Material to process Start Marker
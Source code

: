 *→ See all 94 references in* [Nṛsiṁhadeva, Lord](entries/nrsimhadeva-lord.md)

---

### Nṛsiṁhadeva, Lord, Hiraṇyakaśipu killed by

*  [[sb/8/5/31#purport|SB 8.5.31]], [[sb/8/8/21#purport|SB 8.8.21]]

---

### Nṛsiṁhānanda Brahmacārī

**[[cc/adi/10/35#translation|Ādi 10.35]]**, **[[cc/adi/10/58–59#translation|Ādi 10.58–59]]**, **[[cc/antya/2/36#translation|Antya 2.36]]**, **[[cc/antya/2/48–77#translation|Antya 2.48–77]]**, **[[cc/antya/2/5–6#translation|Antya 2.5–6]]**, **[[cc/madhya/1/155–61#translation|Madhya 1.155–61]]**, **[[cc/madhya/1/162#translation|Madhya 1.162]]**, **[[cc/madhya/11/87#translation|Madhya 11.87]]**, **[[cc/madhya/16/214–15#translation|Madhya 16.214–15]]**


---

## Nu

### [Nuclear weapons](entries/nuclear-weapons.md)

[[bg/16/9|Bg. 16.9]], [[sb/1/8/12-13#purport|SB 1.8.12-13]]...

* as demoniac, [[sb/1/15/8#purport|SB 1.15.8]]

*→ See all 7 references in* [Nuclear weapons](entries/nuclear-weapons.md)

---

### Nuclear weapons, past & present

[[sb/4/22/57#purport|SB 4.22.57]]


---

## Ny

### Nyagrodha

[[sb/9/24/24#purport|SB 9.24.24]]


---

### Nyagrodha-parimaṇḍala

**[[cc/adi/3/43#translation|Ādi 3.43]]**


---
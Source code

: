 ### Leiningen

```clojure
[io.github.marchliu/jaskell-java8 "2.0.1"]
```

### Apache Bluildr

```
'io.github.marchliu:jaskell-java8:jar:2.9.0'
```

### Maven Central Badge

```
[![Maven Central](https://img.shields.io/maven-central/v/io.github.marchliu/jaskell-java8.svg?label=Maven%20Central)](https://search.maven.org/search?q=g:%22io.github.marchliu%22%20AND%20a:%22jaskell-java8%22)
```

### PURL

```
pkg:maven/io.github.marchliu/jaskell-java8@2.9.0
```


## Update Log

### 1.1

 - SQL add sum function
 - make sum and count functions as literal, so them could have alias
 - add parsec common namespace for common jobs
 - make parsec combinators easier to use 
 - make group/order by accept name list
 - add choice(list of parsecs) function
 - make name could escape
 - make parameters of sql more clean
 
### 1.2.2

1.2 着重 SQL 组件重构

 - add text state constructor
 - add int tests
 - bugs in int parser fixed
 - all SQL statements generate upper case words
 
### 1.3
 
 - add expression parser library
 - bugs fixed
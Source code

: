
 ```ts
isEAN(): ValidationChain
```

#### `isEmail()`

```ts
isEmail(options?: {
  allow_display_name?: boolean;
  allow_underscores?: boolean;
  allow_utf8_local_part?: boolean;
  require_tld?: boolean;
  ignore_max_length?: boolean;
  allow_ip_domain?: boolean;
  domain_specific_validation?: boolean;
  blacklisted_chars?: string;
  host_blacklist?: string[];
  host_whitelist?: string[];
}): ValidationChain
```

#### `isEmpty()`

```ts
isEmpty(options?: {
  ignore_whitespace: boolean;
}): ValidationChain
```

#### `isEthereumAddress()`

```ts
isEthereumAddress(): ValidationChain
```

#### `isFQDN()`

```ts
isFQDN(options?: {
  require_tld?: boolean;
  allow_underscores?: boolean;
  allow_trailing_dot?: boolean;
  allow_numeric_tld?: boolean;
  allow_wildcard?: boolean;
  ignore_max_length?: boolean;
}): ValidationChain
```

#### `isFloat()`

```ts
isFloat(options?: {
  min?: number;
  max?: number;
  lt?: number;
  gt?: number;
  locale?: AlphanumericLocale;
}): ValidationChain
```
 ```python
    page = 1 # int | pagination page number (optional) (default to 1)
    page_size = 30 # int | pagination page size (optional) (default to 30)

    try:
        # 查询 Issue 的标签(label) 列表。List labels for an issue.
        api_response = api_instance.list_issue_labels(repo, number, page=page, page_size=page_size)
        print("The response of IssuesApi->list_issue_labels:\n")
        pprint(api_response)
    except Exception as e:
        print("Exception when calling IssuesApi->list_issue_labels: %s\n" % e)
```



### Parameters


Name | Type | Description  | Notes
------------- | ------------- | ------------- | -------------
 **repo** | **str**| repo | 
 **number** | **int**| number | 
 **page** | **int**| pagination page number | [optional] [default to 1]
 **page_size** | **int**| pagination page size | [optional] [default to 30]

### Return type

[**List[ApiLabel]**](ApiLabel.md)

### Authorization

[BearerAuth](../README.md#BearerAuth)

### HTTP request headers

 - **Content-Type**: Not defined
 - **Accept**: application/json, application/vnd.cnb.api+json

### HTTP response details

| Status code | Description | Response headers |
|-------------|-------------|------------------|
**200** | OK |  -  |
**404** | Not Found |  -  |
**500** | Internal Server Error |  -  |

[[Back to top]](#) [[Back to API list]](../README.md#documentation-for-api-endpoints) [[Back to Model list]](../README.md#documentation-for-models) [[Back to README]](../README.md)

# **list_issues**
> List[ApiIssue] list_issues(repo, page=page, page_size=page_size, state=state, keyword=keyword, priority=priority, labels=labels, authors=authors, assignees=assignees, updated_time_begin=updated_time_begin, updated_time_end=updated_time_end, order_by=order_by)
Material to process End Marker
Work to complete >>
If a line of the data above contains "Nuclear", copy it out.

Response area >>
### [Nuclear weapons](entries/nuclear-weapons.md)
*→ See all 7 references in* [Nuclear weapons](entries/nuclear-weapons.md)
### Nuclear weapons, past & present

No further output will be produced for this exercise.